PROCEEDINGS OF GOVERNMENT/INDUSTRY FORUM: HE OWNER’S ROLE IN PROJECT MANAGEMENT AND PREPROJECT PLANNING

[PROCEEDINGS] Recurrent problems with project performance in the U.S. Department of Energy (DOE) in the 1990s raised questions in Congress about the practices and processes used by the department to manage projects. The 105th Committee of Conference on Energy and Water Resources directed DOE to investigate establishing a project review process. DOE requested the assistance of the National Research Council (NRC), which resulted in the publication of the report Assessing the Need for Independent Project Reviews in the Department of Energy.

Congress subsequently directed DOE to undertake a review and assessment of its overall management structure and process for identifying, managing, designing, and constructing facilities, and the DOE asked the NRC to conduct an independent review and to develop recommendations to improve DOE’s management of projects. The NRC published the report Improving Project Management in the Department of Energy, which provided a set of findings and recommendations for improving project management and noted that improvement would require a program of reform for the entire project management process. These issues were followed up and expanded in the subsequent reports, Characteristics of Successful Megaprojects, Improving Project Management in the Department of Energy, and Progress in Improving Project Management at the Department of Energy: 2001 Assessment.
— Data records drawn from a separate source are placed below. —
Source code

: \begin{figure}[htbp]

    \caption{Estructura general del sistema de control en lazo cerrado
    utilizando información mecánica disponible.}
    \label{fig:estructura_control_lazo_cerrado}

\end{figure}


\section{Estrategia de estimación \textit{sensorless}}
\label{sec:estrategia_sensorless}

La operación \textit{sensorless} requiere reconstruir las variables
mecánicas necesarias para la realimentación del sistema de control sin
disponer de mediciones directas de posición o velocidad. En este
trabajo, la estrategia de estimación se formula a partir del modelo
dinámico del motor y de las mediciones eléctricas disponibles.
Many of the findings and recommendations in this series of reports identified the need for improved planning in the early project stages (front-end planning) to get the project off to the right start, and the continuous monitoring of projects by senior management to make sure the project stays on course. These reports also stressed the need for DOE to act as an owner, not a contractor, and to train its personnel to function not as traditional project managers but as knowledgeable owner’s representatives in dealing with projects and contractors. The NRC Committee for Oversight and Assessment of Department of Energy Project Management determined that it would be helpful for DOE to sponsor a forum in which representatives from DOE and from leading corporations with large, successful construction programs would discuss how the owner’s role is conducted in government and in industry. In so doing, the committee does not claim that all industrial firms are better at project management than the DOE. Far from it—the case studies represented at this forum were selected specifically because these firms were perceived by the committee to be exemplars of the very best practices in project management. Nor is it implied that reaching this level is easy; the industry speakers themselves show that excellence in project management is difficult to achieve and perhaps even more difficult to maintain. Nevertheless, they have been successful in doing so, through constant attention by senior management.
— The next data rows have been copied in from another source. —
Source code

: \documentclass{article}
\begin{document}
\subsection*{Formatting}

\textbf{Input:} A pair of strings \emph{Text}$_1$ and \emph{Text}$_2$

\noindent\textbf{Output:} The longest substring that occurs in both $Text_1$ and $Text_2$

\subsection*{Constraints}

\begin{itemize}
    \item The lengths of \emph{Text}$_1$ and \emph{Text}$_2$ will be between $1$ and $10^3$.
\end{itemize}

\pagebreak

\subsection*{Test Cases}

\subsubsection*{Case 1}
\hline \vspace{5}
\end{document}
Through this forum, the committee hoped to reinforce some of the other general points made in the above-cited earlier reports. The points include the following:
  1. Successful project management requires the institution of a project management discipline that encompasses all projects.  It is not sufficient to do some projects well; what is needed is consistency. All the firms represented in the forum have well-defined, disciplined project processes, with buy-in and active participation by senior management.
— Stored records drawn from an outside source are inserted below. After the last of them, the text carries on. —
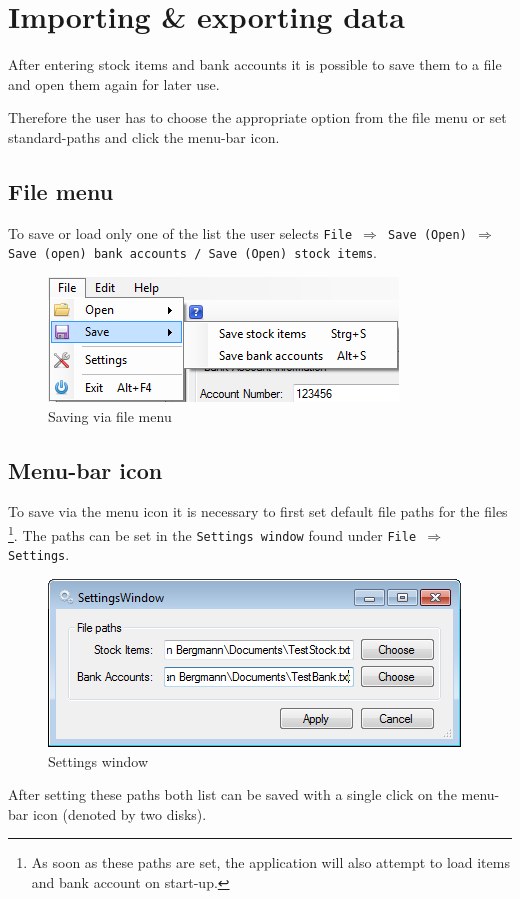 \section{Importing \& exporting data}
\label{sec:import_export}

After entering stock items and bank accounts it is possible to save them to a file and open them again for later use.

Therefore the user has to choose the appropriate option from the file menu or set standard-paths and click the menu-bar icon.

\subsection{File menu}
\label{subsec:file_menu}

To save or load only one of the list the user selects \texttt{File $\Rightarrow$ Save (Open) $\Rightarrow$ Save (open) bank accounts / Save (Open) stock items}.

\begin{figure}[H]
\begin{center}
\includegraphics[scale=0.8]{gfx/save_file_menu.png}
\caption{Saving via file menu}
\label{fig:save_file_menu}
\end{center}
\end{figure}

\subsection{Menu-bar icon}

To save via the menu icon it is necessary to first set default file paths for the files \footnote{As soon as these paths are set, the application will also attempt to load items and bank account on start-up.}. The paths can be set in the \texttt{Settings window} found under \texttt{File $\Rightarrow$ Settings}.

\begin{figure}[H]
\begin{center}
\includegraphics[scale=0.8]{gfx/settings_window.png}
\caption{Settings window}
\label{fig:settings_window}
\end{center}
\end{figure}

After setting these paths both list can be saved with a single click on the menu-bar icon (denoted by two disks).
  2. There is an absolute requirement for emphasis on project justification and identification of business or (in the case of DOE) mission need early in every project, even before a project is formalized.  Senior corporate (agency) management must be closely involved in this process, as it is their responsibility to identify and interpret business or mission needs.
  3. Decision points with options for project approval, go-ahead, change, rework, or termination must be clearly identified.  These decisions must be made by appropriate senior managers.  The view that the need for senior management decisions slows down good projects is explicitly rejected.  A good decision process actually expedites projects, in that it assures that they have the necessary resources, support, and direction to go to successful completion and operation not merely to the next phase.
  4. Accountability and responsibility for project performance must be made clear and well defined across the enterprise.  For the enterprise to succeed, all elements must succeed.
  5. A corporate organizational structure for project management must be established and maintained.
  6. There must be continual, formal project reviews by responsible management.
  7. Expectations, products, and metrics must be clearly defined for the entire process.
  8. There is no substitute for thorough front-end planning. This is true even (better, especially) for first-of-a-kind and one-of-a-kind projects.
  9. A successful project-management improvement process requires a cultural change, and cultural change is driven from the top.